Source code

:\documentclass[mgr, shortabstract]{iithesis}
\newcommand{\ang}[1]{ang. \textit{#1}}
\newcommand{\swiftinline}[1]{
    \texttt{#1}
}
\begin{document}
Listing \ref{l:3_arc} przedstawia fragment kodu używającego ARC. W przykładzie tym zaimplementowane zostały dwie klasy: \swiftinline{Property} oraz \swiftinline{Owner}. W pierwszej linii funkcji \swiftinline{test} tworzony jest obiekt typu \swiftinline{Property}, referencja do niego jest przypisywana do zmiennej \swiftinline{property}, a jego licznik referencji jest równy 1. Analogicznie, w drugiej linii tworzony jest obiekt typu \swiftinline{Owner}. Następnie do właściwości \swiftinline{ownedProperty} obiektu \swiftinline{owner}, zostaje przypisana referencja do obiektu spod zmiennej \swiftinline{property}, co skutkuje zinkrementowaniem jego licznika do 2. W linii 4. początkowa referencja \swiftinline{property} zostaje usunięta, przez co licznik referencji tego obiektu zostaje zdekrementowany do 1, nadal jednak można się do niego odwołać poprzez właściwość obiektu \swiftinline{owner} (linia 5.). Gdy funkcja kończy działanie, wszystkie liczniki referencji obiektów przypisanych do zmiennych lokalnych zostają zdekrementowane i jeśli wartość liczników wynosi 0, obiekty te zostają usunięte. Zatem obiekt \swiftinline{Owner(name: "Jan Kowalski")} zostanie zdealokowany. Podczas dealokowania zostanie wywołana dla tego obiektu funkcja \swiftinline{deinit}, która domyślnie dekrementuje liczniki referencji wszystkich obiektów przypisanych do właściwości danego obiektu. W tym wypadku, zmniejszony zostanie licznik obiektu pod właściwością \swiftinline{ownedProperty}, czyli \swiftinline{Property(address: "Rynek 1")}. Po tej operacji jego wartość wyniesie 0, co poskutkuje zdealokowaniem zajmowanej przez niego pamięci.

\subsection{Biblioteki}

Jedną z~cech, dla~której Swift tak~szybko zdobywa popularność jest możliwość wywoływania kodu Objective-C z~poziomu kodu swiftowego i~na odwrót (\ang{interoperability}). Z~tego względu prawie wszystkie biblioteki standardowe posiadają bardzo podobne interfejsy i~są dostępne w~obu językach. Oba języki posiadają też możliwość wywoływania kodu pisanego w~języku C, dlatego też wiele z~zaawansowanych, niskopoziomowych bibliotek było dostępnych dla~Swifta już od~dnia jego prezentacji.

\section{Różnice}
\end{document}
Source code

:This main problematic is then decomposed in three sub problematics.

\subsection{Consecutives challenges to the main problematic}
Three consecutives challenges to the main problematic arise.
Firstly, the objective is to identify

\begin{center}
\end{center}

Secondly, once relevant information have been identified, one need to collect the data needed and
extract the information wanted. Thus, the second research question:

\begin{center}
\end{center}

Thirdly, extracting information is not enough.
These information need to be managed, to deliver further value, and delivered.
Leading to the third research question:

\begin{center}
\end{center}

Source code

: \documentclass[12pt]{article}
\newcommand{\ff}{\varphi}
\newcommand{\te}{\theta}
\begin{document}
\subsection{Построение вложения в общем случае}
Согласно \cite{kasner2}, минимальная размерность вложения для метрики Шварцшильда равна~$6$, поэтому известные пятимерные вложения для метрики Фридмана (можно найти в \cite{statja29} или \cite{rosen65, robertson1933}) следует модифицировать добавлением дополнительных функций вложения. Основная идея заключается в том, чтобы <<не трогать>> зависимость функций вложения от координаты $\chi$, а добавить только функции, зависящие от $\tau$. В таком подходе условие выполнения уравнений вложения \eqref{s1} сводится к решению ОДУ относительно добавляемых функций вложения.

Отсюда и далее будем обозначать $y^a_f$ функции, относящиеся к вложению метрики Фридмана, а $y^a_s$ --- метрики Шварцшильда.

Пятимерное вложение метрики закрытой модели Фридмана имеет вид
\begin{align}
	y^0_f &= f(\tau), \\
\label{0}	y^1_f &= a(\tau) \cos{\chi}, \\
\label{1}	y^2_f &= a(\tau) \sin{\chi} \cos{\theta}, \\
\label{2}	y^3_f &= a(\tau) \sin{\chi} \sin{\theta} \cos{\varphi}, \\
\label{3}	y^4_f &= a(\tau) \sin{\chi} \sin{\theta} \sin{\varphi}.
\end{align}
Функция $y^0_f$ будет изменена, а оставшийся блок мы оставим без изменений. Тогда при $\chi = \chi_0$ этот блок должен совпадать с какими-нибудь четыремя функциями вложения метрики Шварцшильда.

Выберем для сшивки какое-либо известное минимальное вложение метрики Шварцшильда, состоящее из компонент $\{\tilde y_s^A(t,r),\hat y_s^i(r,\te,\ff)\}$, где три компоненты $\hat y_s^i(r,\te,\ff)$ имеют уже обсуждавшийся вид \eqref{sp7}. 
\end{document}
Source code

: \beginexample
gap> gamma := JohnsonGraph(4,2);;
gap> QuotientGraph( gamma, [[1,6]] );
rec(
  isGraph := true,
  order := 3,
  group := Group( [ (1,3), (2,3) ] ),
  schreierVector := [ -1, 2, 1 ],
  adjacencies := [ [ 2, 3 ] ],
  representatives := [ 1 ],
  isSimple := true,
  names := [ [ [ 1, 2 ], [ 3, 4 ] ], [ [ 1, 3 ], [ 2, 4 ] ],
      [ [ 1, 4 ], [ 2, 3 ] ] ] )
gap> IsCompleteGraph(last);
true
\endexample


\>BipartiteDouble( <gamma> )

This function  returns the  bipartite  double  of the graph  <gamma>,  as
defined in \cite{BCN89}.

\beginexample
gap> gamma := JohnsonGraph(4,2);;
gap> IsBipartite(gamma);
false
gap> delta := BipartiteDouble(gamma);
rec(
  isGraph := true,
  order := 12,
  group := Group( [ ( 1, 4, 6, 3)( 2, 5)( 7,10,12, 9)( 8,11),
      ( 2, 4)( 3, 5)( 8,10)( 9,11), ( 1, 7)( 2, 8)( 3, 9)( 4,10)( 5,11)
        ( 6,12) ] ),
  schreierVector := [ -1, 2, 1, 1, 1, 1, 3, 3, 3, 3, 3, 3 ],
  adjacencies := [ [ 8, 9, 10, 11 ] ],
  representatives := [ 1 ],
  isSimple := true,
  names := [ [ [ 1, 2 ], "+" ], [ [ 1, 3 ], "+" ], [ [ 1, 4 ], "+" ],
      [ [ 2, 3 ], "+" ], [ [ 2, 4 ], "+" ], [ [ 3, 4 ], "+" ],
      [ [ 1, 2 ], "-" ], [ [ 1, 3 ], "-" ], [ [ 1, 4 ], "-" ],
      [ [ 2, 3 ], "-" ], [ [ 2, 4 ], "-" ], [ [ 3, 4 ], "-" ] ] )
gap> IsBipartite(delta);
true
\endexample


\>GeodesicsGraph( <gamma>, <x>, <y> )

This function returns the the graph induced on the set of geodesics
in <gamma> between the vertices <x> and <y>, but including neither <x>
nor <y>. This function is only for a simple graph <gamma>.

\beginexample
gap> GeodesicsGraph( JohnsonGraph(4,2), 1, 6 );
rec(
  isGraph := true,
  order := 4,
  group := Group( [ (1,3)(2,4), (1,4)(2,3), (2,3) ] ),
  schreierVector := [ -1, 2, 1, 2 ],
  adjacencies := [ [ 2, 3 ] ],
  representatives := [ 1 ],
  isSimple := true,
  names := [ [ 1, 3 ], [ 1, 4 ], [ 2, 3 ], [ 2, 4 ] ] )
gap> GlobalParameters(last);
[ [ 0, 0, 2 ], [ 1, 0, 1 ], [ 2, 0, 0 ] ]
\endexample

────

Work task -> Could you give the records above again, exactly and in full?

Written answer ->
Source code

:\documentclass[mgr, shortabstract]{iithesis}
\newcommand{\ang}[1]{ang. \textit{#1}}
\newcommand{\swiftinline}[1]{
    \texttt{#1}
}
\begin{document}
Listing \ref{l:3_arc} przedstawia fragment kodu używającego ARC. W przykładzie tym zaimplementowane zostały dwie klasy: \swiftinline{Property} oraz \swiftinline{Owner}. W pierwszej linii funkcji \swiftinline{test} tworzony jest obiekt typu \swiftinline{Property}, referencja do niego jest przypisywana do zmiennej \swiftinline{property}, a jego licznik referencji jest równy 1. Analogicznie, w drugiej linii tworzony jest obiekt typu \swiftinline{Owner}. Następnie do właściwości \swiftinline{ownedProperty} obiektu \swiftinline{owner}, zostaje przypisana referencja do obiektu spod zmiennej \swiftinline{property}, co skutkuje zinkrementowaniem jego licznika do 2. W linii 4. początkowa referencja \swiftinline{property} zostaje usunięta, przez co licznik referencji tego obiektu zostaje zdekrementowany do 1, nadal jednak można się do niego odwołać poprzez właściwość obiektu \swiftinline{owner} (linia 5.). Gdy funkcja kończy działanie, wszystkie liczniki referencji obiektów przypisanych do zmiennych lokalnych zostają zdekrementowane i jeśli wartość liczników wynosi 0, obiekty te zostają usunięte. Zatem obiekt \swiftinline{Owner(name: "Jan Kowalski")} zostanie zdealokowany. Podczas dealokowania zostanie wywołana dla tego obiektu funkcja \swiftinline{deinit}, która domyślnie dekrementuje liczniki referencji wszystkich obiektów przypisanych do właściwości danego obiektu. W tym wypadku, zmniejszony zostanie licznik obiektu pod właściwością \swiftinline{ownedProperty}, czyli \swiftinline{Property(address: "Rynek 1")}. Po tej operacji jego wartość wyniesie 0, co poskutkuje zdealokowaniem zajmowanej przez niego pamięci.

\subsection{Biblioteki}

Jedną z~cech, dla~której Swift tak~szybko zdobywa popularność jest możliwość wywoływania kodu Objective-C z~poziomu kodu swiftowego i~na odwrót (\ang{interoperability}). Z~tego względu prawie wszystkie biblioteki standardowe posiadają bardzo podobne interfejsy i~są dostępne w~obu językach. Oba języki posiadają też możliwość wywoływania kodu pisanego w~języku C, dlatego też wiele z~zaawansowanych, niskopoziomowych bibliotek było dostępnych dla~Swifta już od~dnia jego prezentacji.

\section{Różnice}
\end{document}
Source code

:This main problematic is then decomposed in three sub problematics.

\subsection{Consecutives challenges to the main problematic}
Three consecutives challenges to the main problematic arise.
Firstly, the objective is to identify

\begin{center}
\end{center}

Secondly, once relevant information have been identified, one need to collect the data needed and
extract the information wanted. Thus, the second research question:

\begin{center}
\end{center}

Thirdly, extracting information is not enough.
These information need to be managed, to deliver further value, and delivered.
Leading to the third research question:

\begin{center}
\end{center}

Source code

: \documentclass[12pt]{article}
\newcommand{\ff}{\varphi}
\newcommand{\te}{\theta}
\begin{document}
\subsection{Построение вложения в общем случае}
Согласно \cite{kasner2}, минимальная размерность вложения для метрики Шварцшильда равна~$6$, поэтому известные пятимерные вложения для метрики Фридмана (можно найти в \cite{statja29} или \cite{rosen65, robertson1933}) следует модифицировать добавлением дополнительных функций вложения. Основная идея заключается в том, чтобы <<не трогать>> зависимость функций вложения от координаты $\chi$, а добавить только функции, зависящие от $\tau$. В таком подходе условие выполнения уравнений вложения \eqref{s1} сводится к решению ОДУ относительно добавляемых функций вложения.

Отсюда и далее будем обозначать $y^a_f$ функции, относящиеся к вложению метрики Фридмана, а $y^a_s$ --- метрики Шварцшильда.

Пятимерное вложение метрики закрытой модели Фридмана имеет вид
\begin{align}
	y^0_f &= f(\tau), \\
\label{0}	y^1_f &= a(\tau) \cos{\chi}, \\
\label{1}	y^2_f &= a(\tau) \sin{\chi} \cos{\theta}, \\
\label{2}	y^3_f &= a(\tau) \sin{\chi} \sin{\theta} \cos{\varphi}, \\
\label{3}	y^4_f &= a(\tau) \sin{\chi} \sin{\theta} \sin{\varphi}.
\end{align}
Функция $y^0_f$ будет изменена, а оставшийся блок мы оставим без изменений. Тогда при $\chi = \chi_0$ этот блок должен совпадать с какими-нибудь четыремя функциями вложения метрики Шварцшильда.

Выберем для сшивки какое-либо известное минимальное вложение метрики Шварцшильда, состоящее из компонент $\{\tilde y_s^A(t,r),\hat y_s^i(r,\te,\ff)\}$, где три компоненты $\hat y_s^i(r,\te,\ff)$ имеют уже обсуждавшийся вид \eqref{sp7}. 
\end{document}
Source code

: \beginexample
gap> gamma := JohnsonGraph(4,2);;
gap> QuotientGraph( gamma, [[1,6]] );
rec(
  isGraph := true,
  order := 3,
  group := Group( [ (1,3), (2,3) ] ),
  schreierVector := [ -1, 2, 1 ],
  adjacencies := [ [ 2, 3 ] ],
  representatives := [ 1 ],
  isSimple := true,
  names := [ [ [ 1, 2 ], [ 3, 4 ] ], [ [ 1, 3 ], [ 2, 4 ] ],
      [ [ 1, 4 ], [ 2, 3 ] ] ] )
gap> IsCompleteGraph(last);
true
\endexample


\>BipartiteDouble( <gamma> )

This function  returns the  bipartite  double  of the graph  <gamma>,  as
defined in \cite{BCN89}.

\beginexample
gap> gamma := JohnsonGraph(4,2);;
gap> IsBipartite(gamma);
false
gap> delta := BipartiteDouble(gamma);
rec(
  isGraph := true,
  order := 12,
  group := Group( [ ( 1, 4, 6, 3)( 2, 5)( 7,10,12, 9)( 8,11),
      ( 2, 4)( 3, 5)( 8,10)( 9,11), ( 1, 7)( 2, 8)( 3, 9)( 4,10)( 5,11)
        ( 6,12) ] ),
  schreierVector := [ -1, 2, 1, 1, 1, 1, 3, 3, 3, 3, 3, 3 ],
  adjacencies := [ [ 8, 9, 10, 11 ] ],
  representatives := [ 1 ],
  isSimple := true,
  names := [ [ [ 1, 2 ], "+" ], [ [ 1, 3 ], "+" ], [ [ 1, 4 ], "+" ],
      [ [ 2, 3 ], "+" ], [ [ 2, 4 ], "+" ], [ [ 3, 4 ], "+" ],
      [ [ 1, 2 ], "-" ], [ [ 1, 3 ], "-" ], [ [ 1, 4 ], "-" ],
      [ [ 2, 3 ], "-" ], [ [ 2, 4 ], "-" ], [ [ 3, 4 ], "-" ] ] )
gap> IsBipartite(delta);
true
\endexample


\>GeodesicsGraph( <gamma>, <x>, <y> )

This function returns the the graph induced on the set of geodesics
in <gamma> between the vertices <x> and <y>, but including neither <x>
nor <y>. This function is only for a simple graph <gamma>.

\beginexample
gap> GeodesicsGraph( JohnsonGraph(4,2), 1, 6 );
rec(
  isGraph := true,
  order := 4,
  group := Group( [ (1,3)(2,4), (1,4)(2,3), (2,3) ] ),
  schreierVector := [ -1, 2, 1, 2 ],
  adjacencies := [ [ 2, 3 ] ],
  representatives := [ 1 ],
  isSimple := true,
  names := [ [ 1, 3 ], [ 1, 4 ], [ 2, 3 ], [ 2, 4 ] ] )
gap> GlobalParameters(last);
[ [ 0, 0, 2 ], [ 1, 0, 1 ], [ 2, 0, 0 ] ]
\endexample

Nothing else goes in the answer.